Compute: $\lim_{n\to\infty}\sum_{i=1}^{2n^4+n^2}\frac{5n^2+1}{n^4+i}$

Question

The question is to find $\lim_{n\to\infty} \left ( \frac{5n^2+1}{n^4+1}+\frac{5n^2+1}{n^4+2}+\frac{5n^2+1}{n^4+3}+...\frac{5n^2+1}{3n^4+n^2} \right )$

The answer is 5, according to the booklet.
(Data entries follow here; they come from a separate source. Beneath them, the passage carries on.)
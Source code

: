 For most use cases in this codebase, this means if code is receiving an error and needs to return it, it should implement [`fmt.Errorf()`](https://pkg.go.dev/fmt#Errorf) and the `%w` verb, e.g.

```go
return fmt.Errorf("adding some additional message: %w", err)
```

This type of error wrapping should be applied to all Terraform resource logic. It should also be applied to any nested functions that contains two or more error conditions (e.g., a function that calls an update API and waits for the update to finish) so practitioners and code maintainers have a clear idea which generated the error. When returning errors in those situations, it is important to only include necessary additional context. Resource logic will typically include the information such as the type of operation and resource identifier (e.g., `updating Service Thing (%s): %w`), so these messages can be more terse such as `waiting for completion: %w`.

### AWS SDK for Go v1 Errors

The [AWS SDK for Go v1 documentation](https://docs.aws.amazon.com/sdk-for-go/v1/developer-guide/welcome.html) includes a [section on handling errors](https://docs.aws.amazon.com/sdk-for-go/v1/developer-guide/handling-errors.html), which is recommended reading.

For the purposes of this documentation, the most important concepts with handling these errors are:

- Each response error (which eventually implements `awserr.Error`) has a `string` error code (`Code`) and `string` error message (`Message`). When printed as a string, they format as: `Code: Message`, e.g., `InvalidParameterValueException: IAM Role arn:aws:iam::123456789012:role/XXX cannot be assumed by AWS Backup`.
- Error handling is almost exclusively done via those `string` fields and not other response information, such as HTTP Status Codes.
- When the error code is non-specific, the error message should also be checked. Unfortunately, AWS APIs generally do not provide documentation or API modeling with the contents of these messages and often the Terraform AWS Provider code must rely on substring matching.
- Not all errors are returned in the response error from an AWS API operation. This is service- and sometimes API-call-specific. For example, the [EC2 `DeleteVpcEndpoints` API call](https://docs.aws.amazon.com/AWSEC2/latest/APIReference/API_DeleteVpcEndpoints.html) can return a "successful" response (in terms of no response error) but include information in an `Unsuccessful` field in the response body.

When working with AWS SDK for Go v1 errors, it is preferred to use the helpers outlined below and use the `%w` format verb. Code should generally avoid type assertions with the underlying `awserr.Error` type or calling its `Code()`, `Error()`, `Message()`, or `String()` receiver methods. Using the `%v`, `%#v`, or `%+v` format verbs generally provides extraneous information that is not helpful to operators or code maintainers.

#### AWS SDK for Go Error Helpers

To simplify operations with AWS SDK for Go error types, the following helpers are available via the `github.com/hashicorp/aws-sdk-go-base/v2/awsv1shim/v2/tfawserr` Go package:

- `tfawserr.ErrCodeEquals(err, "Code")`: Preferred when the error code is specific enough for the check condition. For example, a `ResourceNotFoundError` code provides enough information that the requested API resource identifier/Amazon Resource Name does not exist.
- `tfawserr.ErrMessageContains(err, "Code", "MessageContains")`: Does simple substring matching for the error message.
I tried to bring the sum to the form $ \sum \frac{1}{n}f(\frac{k}{n})$ in order to use Rieman sum. Also I tried to apply Cauchy's first theorem on limits. Didn't get me closer to something helpful.

Answer 1

Let $a_n=\frac{5n^2+1}{n^4+1}+\frac{5n^2+1}{n^4+2}+\frac{5n^2+1}{n^4+3}+...+\frac{5n^2+1}{n^4+n^2}$, then notice $$ a_n \geq n^2\cdot \frac{5n^2+1}{n^4+n^2}=\frac{5+\frac{1}{n^2}}{1+\frac{1}{n^2}} $$ and similarly $$ a_n \leq n^2 \cdot \frac{5n^2+1}{n^4+1} = \frac{5+\frac{1}{n^2}}{1+\frac{1}{n^4}}. $$ Now just use the squeeze theorem.

Answer 2

There's an error in the question since if we denote the sum by $S$ , then:

$(5n^2+1)\cdot \frac{2n^4}{3n^4+n^2}<S$ and the $LHS$ diverges.